Charge fluctuation and charge-resolved entanglement in a monitored quantum circuit with $U(1)$ symmetry

TL;DR

This paper investigates a monitored quantum circuit with $U(1)$ symmetry, revealing a phase transition in charge fluctuations and entanglement properties, with critical behaviors similar to equilibrium Luttinger liquids.

Contribution

It uncovers a novel phase transition in charge fluctuations and entanglement in $U(1)$ symmetric circuits, with critical scaling behaviors analogous to Luttinger-liquid theory.

Findings

Identifies a phase transition characterized by charge fluctuation behavior.

Shows critical scaling of charge-resolved entanglement similar to Luttinger liquids.

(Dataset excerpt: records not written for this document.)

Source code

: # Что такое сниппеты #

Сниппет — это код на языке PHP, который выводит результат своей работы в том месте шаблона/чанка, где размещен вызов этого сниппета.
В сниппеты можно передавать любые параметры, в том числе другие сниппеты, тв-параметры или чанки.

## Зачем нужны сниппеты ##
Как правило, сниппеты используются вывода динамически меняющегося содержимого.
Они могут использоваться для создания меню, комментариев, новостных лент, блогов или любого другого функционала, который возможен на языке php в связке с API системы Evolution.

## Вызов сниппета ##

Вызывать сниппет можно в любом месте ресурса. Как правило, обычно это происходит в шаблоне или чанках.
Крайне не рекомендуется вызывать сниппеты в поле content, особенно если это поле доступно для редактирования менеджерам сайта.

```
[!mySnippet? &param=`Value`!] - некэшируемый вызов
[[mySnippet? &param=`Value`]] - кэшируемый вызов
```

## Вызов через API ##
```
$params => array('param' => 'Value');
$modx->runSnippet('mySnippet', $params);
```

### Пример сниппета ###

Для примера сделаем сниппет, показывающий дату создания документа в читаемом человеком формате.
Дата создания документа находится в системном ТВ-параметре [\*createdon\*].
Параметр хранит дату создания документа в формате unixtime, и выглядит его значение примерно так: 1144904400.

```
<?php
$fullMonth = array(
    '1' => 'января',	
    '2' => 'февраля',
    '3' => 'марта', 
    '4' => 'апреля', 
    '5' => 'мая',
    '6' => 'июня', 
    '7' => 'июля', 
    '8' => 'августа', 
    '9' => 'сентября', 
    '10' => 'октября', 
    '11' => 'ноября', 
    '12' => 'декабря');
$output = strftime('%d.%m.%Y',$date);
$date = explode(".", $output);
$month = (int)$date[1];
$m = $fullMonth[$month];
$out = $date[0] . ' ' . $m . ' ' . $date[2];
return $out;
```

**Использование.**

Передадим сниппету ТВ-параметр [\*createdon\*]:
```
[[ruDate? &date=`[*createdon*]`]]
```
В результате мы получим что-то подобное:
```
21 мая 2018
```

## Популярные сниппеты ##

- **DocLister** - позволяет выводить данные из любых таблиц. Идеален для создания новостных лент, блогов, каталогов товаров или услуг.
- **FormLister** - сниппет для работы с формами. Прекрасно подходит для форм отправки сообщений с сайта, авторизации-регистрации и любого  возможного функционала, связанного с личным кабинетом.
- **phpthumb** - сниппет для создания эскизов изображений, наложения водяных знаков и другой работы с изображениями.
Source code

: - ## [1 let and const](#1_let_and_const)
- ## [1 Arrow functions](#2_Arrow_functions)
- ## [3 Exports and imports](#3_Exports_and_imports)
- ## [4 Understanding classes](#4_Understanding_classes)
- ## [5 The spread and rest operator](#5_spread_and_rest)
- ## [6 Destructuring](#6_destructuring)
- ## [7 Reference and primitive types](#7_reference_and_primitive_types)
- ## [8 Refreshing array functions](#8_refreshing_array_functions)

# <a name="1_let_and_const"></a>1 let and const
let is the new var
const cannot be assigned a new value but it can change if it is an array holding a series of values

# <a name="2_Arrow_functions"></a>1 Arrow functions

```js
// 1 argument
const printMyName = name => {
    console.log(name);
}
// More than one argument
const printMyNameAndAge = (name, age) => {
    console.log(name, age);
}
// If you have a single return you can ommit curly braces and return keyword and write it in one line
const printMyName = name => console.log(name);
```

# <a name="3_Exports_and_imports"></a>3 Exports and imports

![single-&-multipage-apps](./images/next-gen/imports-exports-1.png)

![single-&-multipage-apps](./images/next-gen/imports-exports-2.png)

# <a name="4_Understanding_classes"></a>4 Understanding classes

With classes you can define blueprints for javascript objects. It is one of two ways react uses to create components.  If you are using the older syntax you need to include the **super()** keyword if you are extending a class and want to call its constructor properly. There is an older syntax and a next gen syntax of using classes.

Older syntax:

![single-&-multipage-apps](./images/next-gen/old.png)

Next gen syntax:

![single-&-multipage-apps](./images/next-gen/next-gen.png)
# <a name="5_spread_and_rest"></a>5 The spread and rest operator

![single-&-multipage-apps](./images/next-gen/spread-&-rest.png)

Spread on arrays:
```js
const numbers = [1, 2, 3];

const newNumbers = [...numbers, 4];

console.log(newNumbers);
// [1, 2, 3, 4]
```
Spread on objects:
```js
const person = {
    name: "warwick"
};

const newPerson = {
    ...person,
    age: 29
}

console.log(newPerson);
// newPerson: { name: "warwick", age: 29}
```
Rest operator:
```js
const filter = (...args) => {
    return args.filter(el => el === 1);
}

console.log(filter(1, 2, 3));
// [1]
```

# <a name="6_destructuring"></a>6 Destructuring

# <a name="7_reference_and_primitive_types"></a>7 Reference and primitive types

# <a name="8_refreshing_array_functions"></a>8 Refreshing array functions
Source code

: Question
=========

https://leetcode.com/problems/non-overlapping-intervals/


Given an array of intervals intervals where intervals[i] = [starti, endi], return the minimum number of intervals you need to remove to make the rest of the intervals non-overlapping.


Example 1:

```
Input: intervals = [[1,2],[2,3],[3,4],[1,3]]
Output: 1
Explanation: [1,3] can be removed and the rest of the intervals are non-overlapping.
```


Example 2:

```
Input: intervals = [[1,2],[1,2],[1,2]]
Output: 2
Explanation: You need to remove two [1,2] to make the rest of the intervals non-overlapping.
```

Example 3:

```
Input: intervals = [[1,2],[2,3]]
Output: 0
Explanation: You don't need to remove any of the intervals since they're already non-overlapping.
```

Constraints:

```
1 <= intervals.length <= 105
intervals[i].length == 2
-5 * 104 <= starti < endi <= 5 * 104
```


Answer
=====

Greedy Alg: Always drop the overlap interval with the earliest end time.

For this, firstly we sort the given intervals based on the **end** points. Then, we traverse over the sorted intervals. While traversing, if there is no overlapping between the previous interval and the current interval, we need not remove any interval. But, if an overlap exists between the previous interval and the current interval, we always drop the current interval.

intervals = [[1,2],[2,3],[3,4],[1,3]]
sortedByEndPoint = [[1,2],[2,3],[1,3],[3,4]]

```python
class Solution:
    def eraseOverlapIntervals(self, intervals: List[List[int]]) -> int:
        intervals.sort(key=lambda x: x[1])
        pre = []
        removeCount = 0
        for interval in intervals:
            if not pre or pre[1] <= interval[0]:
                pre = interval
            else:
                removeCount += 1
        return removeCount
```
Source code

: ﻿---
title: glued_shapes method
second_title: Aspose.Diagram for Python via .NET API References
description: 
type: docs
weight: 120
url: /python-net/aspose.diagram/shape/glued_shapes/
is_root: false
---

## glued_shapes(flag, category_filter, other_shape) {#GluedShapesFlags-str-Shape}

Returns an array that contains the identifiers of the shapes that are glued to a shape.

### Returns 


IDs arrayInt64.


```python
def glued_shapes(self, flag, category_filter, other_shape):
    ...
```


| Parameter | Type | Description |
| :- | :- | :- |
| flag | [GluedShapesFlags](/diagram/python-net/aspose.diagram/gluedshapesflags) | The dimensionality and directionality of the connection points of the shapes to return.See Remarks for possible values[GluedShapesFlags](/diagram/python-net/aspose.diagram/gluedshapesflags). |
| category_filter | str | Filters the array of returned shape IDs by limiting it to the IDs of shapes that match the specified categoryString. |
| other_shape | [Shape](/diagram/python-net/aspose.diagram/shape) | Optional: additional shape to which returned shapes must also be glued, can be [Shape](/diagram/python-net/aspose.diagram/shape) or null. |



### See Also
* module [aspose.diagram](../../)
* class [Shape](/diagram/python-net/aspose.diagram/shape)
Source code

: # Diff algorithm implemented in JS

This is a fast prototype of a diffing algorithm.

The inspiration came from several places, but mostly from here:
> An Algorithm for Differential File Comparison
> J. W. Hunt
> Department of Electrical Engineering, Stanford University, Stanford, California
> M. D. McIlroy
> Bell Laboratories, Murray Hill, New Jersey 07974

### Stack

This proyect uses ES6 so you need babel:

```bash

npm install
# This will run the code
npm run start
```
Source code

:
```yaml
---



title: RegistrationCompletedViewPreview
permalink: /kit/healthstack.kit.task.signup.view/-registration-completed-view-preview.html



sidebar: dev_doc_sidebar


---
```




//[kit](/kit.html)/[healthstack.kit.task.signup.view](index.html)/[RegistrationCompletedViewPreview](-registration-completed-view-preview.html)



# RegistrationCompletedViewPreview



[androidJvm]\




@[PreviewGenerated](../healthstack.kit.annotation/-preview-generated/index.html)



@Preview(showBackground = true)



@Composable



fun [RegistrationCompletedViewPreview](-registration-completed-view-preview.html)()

Demonstrates that certain critical features do not persist below the transition.

Abstract

We study a (1+1)-dimensional quantum circuit consisting of Haar-random unitary gates and projective measurements that conserve a total $U(1)$ charge and thus have $U(1)$ symmetry. In addition to a measurement-induced entanglement transition between a volume-law and an area-law entangled phase, we find a phase transition between two phases characterized by bipartite charge fluctuation growing with the subsystem size or staying constant. At this charge-fluctuation transition, steady-state quantities obtained by evolving an initial state with a definitive total charge exhibit critical scaling behaviors akin to Tomonaga-Luttinger-liquid theory for equilibrium critical quantum systems with $U(1)$ symmetry, such as logarithmic scaling of bipartite charge fluctuation, power-law decay of charge correlation functions, and logarithmic scaling of charge-resolved entanglement whose coefficient becomes a universal quadratic function in a flux parameter. These critical features, however, do not persist below the transition in contrast to a recent prediction based on replica field theory and mapping to a classical statistical mechanical model.